**INSTRUCTIONS FOR THE TASK**
Pick out each line below containing "listed".

**EXERCISE MATERIAL**
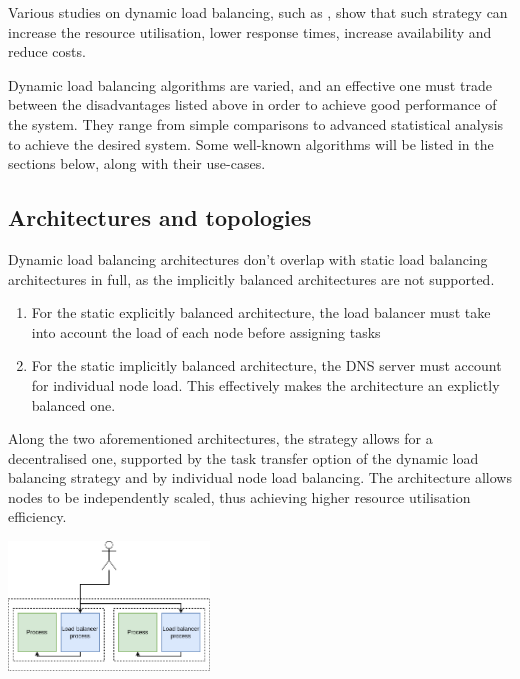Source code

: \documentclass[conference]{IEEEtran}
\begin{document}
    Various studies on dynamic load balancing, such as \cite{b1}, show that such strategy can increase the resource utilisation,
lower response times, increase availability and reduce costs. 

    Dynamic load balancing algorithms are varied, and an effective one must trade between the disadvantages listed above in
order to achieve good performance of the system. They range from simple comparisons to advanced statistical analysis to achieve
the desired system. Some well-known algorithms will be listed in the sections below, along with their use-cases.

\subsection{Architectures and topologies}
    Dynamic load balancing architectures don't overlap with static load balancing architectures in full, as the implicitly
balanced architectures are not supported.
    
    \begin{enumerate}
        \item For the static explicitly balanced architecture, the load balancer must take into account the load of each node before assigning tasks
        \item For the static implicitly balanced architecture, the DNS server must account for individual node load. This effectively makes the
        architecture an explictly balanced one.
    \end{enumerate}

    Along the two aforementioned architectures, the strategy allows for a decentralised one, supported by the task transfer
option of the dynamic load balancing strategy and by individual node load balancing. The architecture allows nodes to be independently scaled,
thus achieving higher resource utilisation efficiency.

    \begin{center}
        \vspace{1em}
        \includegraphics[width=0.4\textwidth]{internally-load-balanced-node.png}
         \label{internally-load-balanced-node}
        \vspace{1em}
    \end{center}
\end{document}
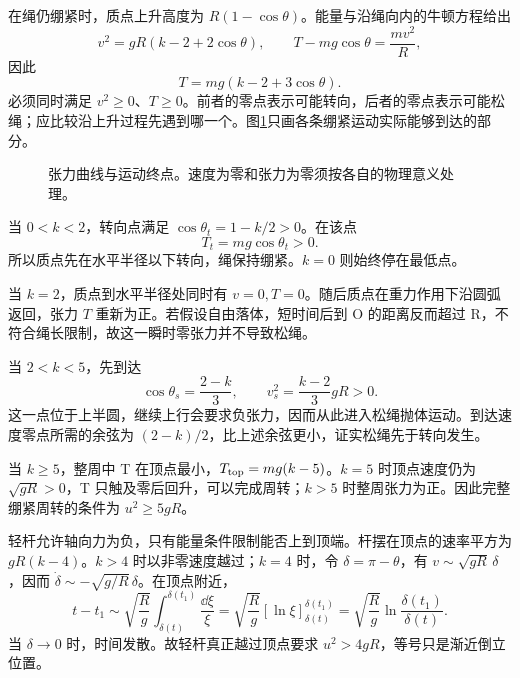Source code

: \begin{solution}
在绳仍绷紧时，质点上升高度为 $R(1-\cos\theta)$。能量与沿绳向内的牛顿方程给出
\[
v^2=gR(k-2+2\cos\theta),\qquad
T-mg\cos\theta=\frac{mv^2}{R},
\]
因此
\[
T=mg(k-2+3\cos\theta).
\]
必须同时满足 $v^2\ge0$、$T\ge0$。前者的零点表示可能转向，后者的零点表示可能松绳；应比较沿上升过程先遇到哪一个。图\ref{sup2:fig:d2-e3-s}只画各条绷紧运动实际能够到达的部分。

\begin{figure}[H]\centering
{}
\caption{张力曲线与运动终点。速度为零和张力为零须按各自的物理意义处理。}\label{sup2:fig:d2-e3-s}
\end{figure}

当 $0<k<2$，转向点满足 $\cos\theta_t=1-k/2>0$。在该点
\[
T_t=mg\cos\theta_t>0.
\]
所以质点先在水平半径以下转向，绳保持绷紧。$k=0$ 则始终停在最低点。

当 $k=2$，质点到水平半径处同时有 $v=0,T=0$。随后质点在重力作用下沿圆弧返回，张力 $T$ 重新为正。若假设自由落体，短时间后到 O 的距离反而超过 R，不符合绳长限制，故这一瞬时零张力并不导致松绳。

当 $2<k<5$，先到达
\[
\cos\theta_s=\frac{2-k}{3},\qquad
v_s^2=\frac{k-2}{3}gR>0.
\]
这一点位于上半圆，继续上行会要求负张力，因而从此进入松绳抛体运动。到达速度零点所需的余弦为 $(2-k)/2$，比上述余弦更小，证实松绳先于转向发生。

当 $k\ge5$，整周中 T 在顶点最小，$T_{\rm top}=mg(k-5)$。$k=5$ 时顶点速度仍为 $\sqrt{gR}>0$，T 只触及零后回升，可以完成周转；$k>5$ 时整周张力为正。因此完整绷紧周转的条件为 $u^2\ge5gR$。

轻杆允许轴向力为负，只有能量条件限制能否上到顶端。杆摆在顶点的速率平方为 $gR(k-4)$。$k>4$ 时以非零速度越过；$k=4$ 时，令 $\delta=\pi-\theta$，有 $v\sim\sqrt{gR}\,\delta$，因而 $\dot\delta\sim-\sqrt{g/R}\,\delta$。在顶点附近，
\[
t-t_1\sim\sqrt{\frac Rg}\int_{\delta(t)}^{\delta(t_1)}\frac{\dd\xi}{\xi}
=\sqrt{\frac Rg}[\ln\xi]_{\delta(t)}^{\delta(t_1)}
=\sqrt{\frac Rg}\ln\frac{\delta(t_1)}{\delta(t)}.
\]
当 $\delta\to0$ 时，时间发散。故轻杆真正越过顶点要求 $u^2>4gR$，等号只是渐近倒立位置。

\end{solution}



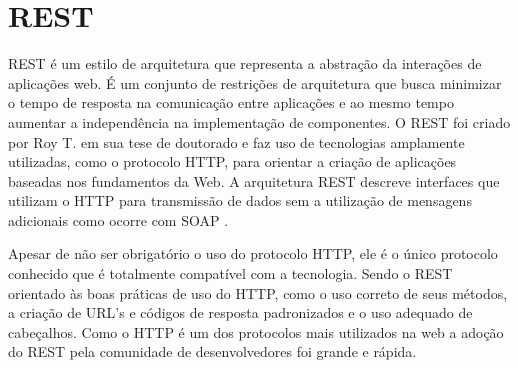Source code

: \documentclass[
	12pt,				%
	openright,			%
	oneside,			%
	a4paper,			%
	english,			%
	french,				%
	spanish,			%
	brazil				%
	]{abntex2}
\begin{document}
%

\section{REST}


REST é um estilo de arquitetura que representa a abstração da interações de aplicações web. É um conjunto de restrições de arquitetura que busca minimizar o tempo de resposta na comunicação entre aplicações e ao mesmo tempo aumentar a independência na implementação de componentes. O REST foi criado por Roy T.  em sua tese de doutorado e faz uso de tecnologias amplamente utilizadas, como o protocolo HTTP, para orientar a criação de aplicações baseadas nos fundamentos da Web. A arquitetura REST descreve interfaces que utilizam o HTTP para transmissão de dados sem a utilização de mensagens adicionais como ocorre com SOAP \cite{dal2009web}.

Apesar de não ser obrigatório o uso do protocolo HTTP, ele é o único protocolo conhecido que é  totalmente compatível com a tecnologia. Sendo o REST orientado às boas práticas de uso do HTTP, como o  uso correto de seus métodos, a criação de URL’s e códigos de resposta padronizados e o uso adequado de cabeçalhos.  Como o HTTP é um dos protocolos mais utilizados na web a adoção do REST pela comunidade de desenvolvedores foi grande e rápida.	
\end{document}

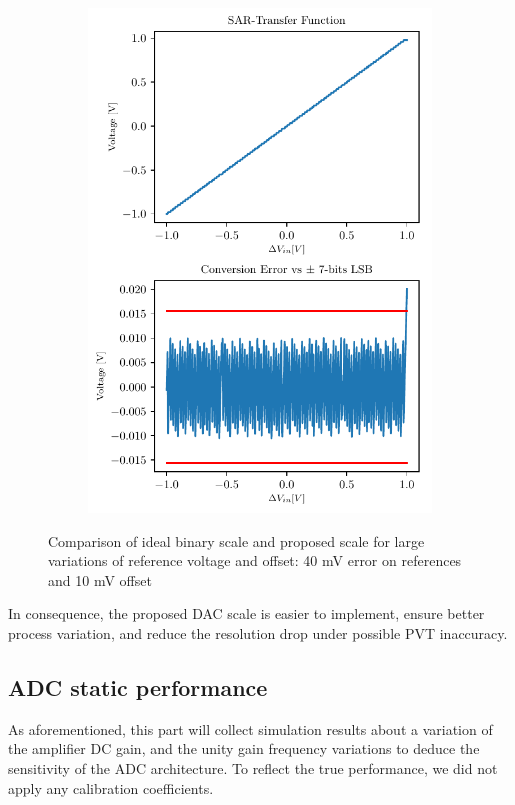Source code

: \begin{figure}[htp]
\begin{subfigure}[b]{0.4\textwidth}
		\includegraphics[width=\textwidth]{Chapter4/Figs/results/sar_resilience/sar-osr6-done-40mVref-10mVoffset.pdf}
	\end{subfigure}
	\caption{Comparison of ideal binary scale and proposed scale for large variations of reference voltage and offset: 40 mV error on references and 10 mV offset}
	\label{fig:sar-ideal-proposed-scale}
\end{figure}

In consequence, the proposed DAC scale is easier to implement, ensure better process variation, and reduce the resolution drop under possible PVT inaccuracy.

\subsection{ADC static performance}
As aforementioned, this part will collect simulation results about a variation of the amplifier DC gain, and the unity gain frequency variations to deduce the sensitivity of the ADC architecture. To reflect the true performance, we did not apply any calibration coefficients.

**WORKED SOLUTION**
    Dynamic load balancing algorithms are varied, and an effective one must trade between the disadvantages listed above in
the desired system. Some well-known algorithms will be listed in the sections below, along with their use-cases.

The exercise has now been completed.